O eminente vencimento do crédito presumido de ICMS (Imposto sobre a Circulação de Mercadorias e Serviços) para diversos produtos industrializados no próximo dia 31 de dezembro detectado pelo presidente da Fiems (Federação das Indústrias de MS), Sérgio Longen, há duas semanas levou o governador André Puccinelli (PMDB) a assinar, ontem, a prorrogação, até 31 de dezembro de 2013, dos decretos, beneficiando as indústrias de cerâmica, de erva-mate, de laticínios, de óleo de soja e de embarcações fluviais, além de produtos que compõem a cesta básica (arroz, banha de porco, feijão, café, peixe, sal, mel, farinha de trigo e medicamentos), GLP (Gás Liquefeito de Petróleo) e gás natural, entre outros.
Para o presidente do Siams (Sindicato das Indústrias da Alimentação de MS), Cláudio George Mendonça, que representou o presidente da Fiems na cerimônia de assinatura dos decretos, o ato do governador dá uma garantia para a continuidade de produção dos produtos beneficiados com a medida e que os empresários possam continuar investindo no Estado. “A prorrogação por mais quatro anos do crédito presumido de ICMS veio em boa hora, mas também temos de manter em aberto a discussão sobre outros benefícios para os segmentos do leite e do peixe, por exemplo,” avaliou, dizendo ainda que esses segmentos precisam ter os benefícios equiparados com os de outros Estados par que possam aumentar a produção.
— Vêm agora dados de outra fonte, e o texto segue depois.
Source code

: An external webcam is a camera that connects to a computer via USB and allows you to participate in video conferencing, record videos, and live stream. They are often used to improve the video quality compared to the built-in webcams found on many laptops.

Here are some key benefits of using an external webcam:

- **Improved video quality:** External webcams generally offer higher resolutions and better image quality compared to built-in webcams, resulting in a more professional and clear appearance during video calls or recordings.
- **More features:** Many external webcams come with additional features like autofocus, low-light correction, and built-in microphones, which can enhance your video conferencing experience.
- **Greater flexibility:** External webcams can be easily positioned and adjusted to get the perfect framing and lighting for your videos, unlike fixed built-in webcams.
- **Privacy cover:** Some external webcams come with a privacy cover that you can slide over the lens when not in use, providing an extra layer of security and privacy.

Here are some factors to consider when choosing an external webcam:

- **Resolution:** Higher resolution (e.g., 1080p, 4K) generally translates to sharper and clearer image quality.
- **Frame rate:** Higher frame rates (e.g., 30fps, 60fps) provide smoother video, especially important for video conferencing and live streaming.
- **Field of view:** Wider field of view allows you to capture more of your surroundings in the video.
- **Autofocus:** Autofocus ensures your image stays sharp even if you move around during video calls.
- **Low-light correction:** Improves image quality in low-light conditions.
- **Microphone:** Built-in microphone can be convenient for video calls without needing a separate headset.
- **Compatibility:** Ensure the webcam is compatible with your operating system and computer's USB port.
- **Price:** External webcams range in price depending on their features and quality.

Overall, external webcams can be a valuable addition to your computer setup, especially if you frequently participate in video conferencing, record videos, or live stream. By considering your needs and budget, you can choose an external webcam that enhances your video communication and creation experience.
O governador André Puccinelli destacou que decidiu pela prorrogação dos benefícios por um período maior de tempo para acabar com a “sazonalidade das eleições” e também para contemplar o bom empresário. “Esses empresários merecem a nossa confiança e estamos ajudando-os a manterem os empregos nas suas empresas. Como nós gostamos de lembrar, estamos trocando impostos por empregos, mesmo com a receita oprimida”, declarou, lembrando que esses industriais cumpriram os seus deveres com o fisco estadual. “Os bons parceiros têm o direito de pleitear benefícios no nosso governo e cada vez mais serão assistidos pelo Estado, enquanto os maus têm de ser coibidos”, completou.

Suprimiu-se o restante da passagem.